Exactly as written, set down each line of the data below except its pictures.

THE DATA ->
..........

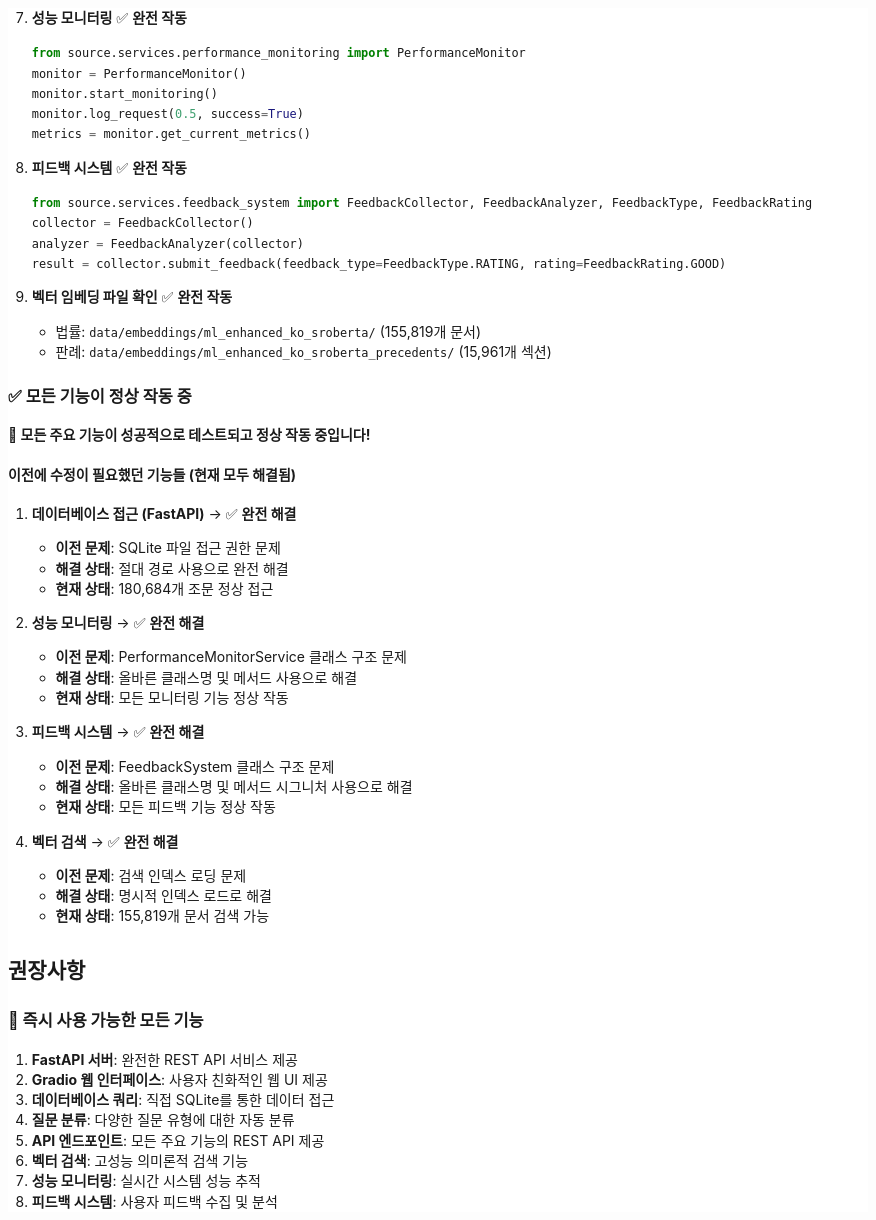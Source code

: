 7. **성능 모니터링** ✅ **완전 작동**
   ```python
   from source.services.performance_monitoring import PerformanceMonitor
   monitor = PerformanceMonitor()
   monitor.start_monitoring()
   monitor.log_request(0.5, success=True)
   metrics = monitor.get_current_metrics()
   ```

8. **피드백 시스템** ✅ **완전 작동**
   ```python
   from source.services.feedback_system import FeedbackCollector, FeedbackAnalyzer, FeedbackType, FeedbackRating
   collector = FeedbackCollector()
   analyzer = FeedbackAnalyzer(collector)
   result = collector.submit_feedback(feedback_type=FeedbackType.RATING, rating=FeedbackRating.GOOD)
   ```

9. **벡터 임베딩 파일 확인** ✅ **완전 작동**
   - 법률: `data/embeddings/ml_enhanced_ko_sroberta/` (155,819개 문서)
   - 판례: `data/embeddings/ml_enhanced_ko_sroberta_precedents/` (15,961개 섹션)

### ✅ 모든 기능이 정상 작동 중

**🎉 모든 주요 기능이 성공적으로 테스트되고 정상 작동 중입니다!**

#### 이전에 수정이 필요했던 기능들 (현재 모두 해결됨)

1. **데이터베이스 접근 (FastAPI)** → ✅ **완전 해결**
   - **이전 문제**: SQLite 파일 접근 권한 문제
   - **해결 상태**: 절대 경로 사용으로 완전 해결
   - **현재 상태**: 180,684개 조문 정상 접근

2. **성능 모니터링** → ✅ **완전 해결**
   - **이전 문제**: PerformanceMonitorService 클래스 구조 문제
   - **해결 상태**: 올바른 클래스명 및 메서드 사용으로 해결
   - **현재 상태**: 모든 모니터링 기능 정상 작동

3. **피드백 시스템** → ✅ **완전 해결**
   - **이전 문제**: FeedbackSystem 클래스 구조 문제
   - **해결 상태**: 올바른 클래스명 및 메서드 시그니처 사용으로 해결
   - **현재 상태**: 모든 피드백 기능 정상 작동

4. **벡터 검색** → ✅ **완전 해결**
   - **이전 문제**: 검색 인덱스 로딩 문제
   - **해결 상태**: 명시적 인덱스 로드로 해결
   - **현재 상태**: 155,819개 문서 검색 가능

## 권장사항

### 🎯 즉시 사용 가능한 모든 기능

1. **FastAPI 서버**: 완전한 REST API 서비스 제공
2. **Gradio 웹 인터페이스**: 사용자 친화적인 웹 UI 제공
3. **데이터베이스 쿼리**: 직접 SQLite를 통한 데이터 접근
4. **질문 분류**: 다양한 질문 유형에 대한 자동 분류
5. **API 엔드포인트**: 모든 주요 기능의 REST API 제공
6. **벡터 검색**: 고성능 의미론적 검색 기능
7. **성능 모니터링**: 실시간 시스템 성능 추적
8. **피드백 시스템**: 사용자 피드백 수집 및 분석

..........

ANSWER BOX ->
Source code

: 7. **성능 모니터링** ✅ **완전 작동**
   ```python
   from source.services.performance_monitoring import PerformanceMonitor
   monitor = PerformanceMonitor()
   monitor.start_monitoring()
   monitor.log_request(0.5, success=True)
   metrics = monitor.get_current_metrics()
   ```

8. **피드백 시스템** ✅ **완전 작동**
   ```python
   from source.services.feedback_system import FeedbackCollector, FeedbackAnalyzer, FeedbackType, FeedbackRating
   collector = FeedbackCollector()
   analyzer = FeedbackAnalyzer(collector)
   result = collector.submit_feedback(feedback_type=FeedbackType.RATING, rating=FeedbackRating.GOOD)
   ```

9. **벡터 임베딩 파일 확인** ✅ **완전 작동**
   - 법률: `data/embeddings/ml_enhanced_ko_sroberta/` (155,819개 문서)
   - 판례: `data/embeddings/ml_enhanced_ko_sroberta_precedents/` (15,961개 섹션)

### ✅ 모든 기능이 정상 작동 중

**🎉 모든 주요 기능이 성공적으로 테스트되고 정상 작동 중입니다!**

#### 이전에 수정이 필요했던 기능들 (현재 모두 해결됨)

1. **데이터베이스 접근 (FastAPI)** → ✅ **완전 해결**
   - **이전 문제**: SQLite 파일 접근 권한 문제
   - **해결 상태**: 절대 경로 사용으로 완전 해결
   - **현재 상태**: 180,684개 조문 정상 접근

2. **성능 모니터링** → ✅ **완전 해결**
   - **이전 문제**: PerformanceMonitorService 클래스 구조 문제
   - **해결 상태**: 올바른 클래스명 및 메서드 사용으로 해결
   - **현재 상태**: 모든 모니터링 기능 정상 작동

3. **피드백 시스템** → ✅ **완전 해결**
   - **이전 문제**: FeedbackSystem 클래스 구조 문제
   - **해결 상태**: 올바른 클래스명 및 메서드 시그니처 사용으로 해결
   - **현재 상태**: 모든 피드백 기능 정상 작동

4. **벡터 검색** → ✅ **완전 해결**
   - **이전 문제**: 검색 인덱스 로딩 문제
   - **해결 상태**: 명시적 인덱스 로드로 해결
   - **현재 상태**: 155,819개 문서 검색 가능

## 권장사항

### 🎯 즉시 사용 가능한 모든 기능

1. **FastAPI 서버**: 완전한 REST API 서비스 제공
2. **Gradio 웹 인터페이스**: 사용자 친화적인 웹 UI 제공
3. **데이터베이스 쿼리**: 직접 SQLite를 통한 데이터 접근
4. **질문 분류**: 다양한 질문 유형에 대한 자동 분류
5. **API 엔드포인트**: 모든 주요 기능의 REST API 제공
6. **벡터 검색**: 고성능 의미론적 검색 기능
7. **성능 모니터링**: 실시간 시스템 성능 추적
8. **피드백 시스템**: 사용자 피드백 수집 및 분석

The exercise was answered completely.